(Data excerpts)
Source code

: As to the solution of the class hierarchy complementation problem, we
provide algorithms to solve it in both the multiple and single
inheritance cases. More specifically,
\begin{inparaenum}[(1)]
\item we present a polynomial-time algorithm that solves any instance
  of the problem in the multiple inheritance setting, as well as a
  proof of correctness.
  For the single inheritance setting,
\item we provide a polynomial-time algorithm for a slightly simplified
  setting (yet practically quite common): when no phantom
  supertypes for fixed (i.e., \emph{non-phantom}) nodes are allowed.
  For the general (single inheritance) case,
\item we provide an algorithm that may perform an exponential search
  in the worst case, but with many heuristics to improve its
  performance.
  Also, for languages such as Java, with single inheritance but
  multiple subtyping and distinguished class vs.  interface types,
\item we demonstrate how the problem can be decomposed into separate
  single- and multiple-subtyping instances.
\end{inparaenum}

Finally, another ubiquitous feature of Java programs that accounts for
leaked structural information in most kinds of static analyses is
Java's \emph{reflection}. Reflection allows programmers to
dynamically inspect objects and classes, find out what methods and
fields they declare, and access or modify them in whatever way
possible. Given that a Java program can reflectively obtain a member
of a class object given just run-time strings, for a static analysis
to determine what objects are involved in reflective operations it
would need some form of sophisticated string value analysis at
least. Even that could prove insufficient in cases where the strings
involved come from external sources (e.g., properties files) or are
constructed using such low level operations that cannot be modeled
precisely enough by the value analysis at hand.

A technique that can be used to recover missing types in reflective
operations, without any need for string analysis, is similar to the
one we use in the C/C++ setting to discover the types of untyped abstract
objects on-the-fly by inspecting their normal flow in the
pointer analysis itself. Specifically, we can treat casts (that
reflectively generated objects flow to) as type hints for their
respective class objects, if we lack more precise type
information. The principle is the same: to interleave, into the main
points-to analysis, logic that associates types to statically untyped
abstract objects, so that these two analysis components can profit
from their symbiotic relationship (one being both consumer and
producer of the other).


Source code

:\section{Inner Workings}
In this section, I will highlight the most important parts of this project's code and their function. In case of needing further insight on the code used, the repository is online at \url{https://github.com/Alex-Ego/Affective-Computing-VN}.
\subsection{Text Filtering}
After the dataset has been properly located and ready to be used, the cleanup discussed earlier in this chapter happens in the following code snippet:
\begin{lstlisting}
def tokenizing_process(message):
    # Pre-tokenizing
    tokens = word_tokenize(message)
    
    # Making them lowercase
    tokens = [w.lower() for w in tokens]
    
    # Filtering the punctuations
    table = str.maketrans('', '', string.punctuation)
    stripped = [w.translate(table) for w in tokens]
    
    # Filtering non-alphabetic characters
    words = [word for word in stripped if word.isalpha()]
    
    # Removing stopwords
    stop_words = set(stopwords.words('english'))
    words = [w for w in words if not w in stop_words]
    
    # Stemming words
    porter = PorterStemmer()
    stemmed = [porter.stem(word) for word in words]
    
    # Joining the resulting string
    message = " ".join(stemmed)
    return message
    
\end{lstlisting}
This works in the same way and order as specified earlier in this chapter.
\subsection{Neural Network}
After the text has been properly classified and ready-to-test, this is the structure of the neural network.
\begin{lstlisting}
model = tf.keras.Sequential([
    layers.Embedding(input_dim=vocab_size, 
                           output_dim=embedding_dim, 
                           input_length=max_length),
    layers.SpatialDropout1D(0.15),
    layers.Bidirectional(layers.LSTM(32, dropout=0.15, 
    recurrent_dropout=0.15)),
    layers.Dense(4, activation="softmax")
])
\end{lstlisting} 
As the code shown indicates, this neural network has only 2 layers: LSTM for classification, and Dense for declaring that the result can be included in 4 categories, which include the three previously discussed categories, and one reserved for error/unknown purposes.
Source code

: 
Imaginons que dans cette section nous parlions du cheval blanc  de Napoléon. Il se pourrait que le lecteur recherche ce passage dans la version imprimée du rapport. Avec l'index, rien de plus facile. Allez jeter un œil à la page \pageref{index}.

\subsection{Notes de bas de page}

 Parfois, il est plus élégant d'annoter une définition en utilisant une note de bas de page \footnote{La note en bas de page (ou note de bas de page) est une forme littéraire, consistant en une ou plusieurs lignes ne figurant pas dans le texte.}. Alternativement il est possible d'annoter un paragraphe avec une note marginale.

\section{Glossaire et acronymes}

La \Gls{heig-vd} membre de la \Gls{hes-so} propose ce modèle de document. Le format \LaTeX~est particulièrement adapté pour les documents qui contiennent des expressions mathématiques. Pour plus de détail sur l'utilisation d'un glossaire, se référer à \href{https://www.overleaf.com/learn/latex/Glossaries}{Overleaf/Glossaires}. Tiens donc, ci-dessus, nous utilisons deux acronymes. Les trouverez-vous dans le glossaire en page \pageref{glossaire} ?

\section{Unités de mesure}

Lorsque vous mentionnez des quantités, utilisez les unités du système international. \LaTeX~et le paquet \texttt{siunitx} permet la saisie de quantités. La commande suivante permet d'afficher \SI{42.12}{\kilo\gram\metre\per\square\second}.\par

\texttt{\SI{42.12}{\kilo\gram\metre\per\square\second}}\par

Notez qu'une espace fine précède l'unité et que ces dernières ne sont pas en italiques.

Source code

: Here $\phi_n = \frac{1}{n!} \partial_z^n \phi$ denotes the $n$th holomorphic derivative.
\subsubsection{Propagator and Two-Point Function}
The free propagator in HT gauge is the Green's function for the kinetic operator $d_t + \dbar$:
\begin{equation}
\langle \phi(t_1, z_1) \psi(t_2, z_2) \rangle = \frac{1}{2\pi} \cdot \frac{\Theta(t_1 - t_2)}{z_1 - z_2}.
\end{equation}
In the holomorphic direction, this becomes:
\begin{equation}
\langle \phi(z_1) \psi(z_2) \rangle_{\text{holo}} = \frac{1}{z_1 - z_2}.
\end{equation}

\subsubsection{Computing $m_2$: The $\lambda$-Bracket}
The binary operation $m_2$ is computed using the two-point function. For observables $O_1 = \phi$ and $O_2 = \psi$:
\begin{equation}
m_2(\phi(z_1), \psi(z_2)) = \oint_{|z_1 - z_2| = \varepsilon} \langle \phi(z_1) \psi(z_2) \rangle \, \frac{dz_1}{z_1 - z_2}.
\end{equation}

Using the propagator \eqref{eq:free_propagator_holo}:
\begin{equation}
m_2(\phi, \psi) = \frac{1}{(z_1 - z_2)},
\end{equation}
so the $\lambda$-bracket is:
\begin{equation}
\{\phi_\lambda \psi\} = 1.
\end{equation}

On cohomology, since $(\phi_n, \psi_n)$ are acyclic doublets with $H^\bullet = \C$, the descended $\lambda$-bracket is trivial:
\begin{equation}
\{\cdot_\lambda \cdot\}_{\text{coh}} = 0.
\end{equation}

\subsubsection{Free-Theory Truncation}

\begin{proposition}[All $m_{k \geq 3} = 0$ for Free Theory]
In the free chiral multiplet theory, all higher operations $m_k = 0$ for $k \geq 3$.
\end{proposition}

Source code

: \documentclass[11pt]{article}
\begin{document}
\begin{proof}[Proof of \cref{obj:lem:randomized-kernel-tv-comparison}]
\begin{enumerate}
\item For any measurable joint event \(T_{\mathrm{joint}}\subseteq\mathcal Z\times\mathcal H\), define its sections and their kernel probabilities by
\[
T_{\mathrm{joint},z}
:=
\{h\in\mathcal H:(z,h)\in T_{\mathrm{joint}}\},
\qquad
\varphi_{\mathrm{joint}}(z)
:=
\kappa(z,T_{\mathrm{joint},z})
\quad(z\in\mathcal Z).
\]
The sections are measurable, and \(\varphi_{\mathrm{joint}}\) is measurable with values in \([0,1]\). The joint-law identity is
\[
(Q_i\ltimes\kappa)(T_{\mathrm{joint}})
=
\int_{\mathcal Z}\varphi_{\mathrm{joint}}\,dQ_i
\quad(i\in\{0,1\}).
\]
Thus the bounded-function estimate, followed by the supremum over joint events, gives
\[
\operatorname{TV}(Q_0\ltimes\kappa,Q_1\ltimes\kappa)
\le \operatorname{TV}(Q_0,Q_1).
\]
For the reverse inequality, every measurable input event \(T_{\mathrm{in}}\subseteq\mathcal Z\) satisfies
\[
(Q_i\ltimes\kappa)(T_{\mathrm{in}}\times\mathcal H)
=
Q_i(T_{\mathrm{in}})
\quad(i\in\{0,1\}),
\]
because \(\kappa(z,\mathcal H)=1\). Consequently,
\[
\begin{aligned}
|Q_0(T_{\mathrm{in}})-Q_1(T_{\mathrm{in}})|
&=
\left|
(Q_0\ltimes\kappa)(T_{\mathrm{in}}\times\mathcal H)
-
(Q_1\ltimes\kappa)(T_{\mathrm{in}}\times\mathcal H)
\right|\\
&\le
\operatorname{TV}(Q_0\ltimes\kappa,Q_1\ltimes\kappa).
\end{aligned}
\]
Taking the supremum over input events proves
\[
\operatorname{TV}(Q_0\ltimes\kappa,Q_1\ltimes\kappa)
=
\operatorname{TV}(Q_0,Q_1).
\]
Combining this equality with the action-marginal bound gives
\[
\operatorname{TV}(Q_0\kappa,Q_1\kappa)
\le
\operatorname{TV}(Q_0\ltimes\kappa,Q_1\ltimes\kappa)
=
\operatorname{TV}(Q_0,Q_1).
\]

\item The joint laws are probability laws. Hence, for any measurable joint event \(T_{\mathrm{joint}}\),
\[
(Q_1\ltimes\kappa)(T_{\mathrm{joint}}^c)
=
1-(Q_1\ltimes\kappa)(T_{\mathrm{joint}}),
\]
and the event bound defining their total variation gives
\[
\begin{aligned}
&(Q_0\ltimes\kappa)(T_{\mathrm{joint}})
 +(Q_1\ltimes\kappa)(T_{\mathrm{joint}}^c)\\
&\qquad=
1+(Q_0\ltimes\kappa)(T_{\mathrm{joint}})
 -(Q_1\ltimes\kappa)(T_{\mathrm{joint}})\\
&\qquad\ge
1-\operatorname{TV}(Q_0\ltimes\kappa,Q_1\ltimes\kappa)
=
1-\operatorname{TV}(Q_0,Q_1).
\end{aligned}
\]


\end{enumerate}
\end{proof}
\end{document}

• Assignment
In the data above, copy every line where the string "analysis" appears.

• Response to the task
of a class object given just run-time strings, for a static analysis
would need some form of sophisticated string value analysis at
precisely enough by the value analysis at hand.
operations, without any need for string analysis, is similar to the
pointer analysis itself. Specifically, we can treat casts (that
points-to analysis, logic that associates types to statically untyped
abstract objects, so that these two analysis components can profit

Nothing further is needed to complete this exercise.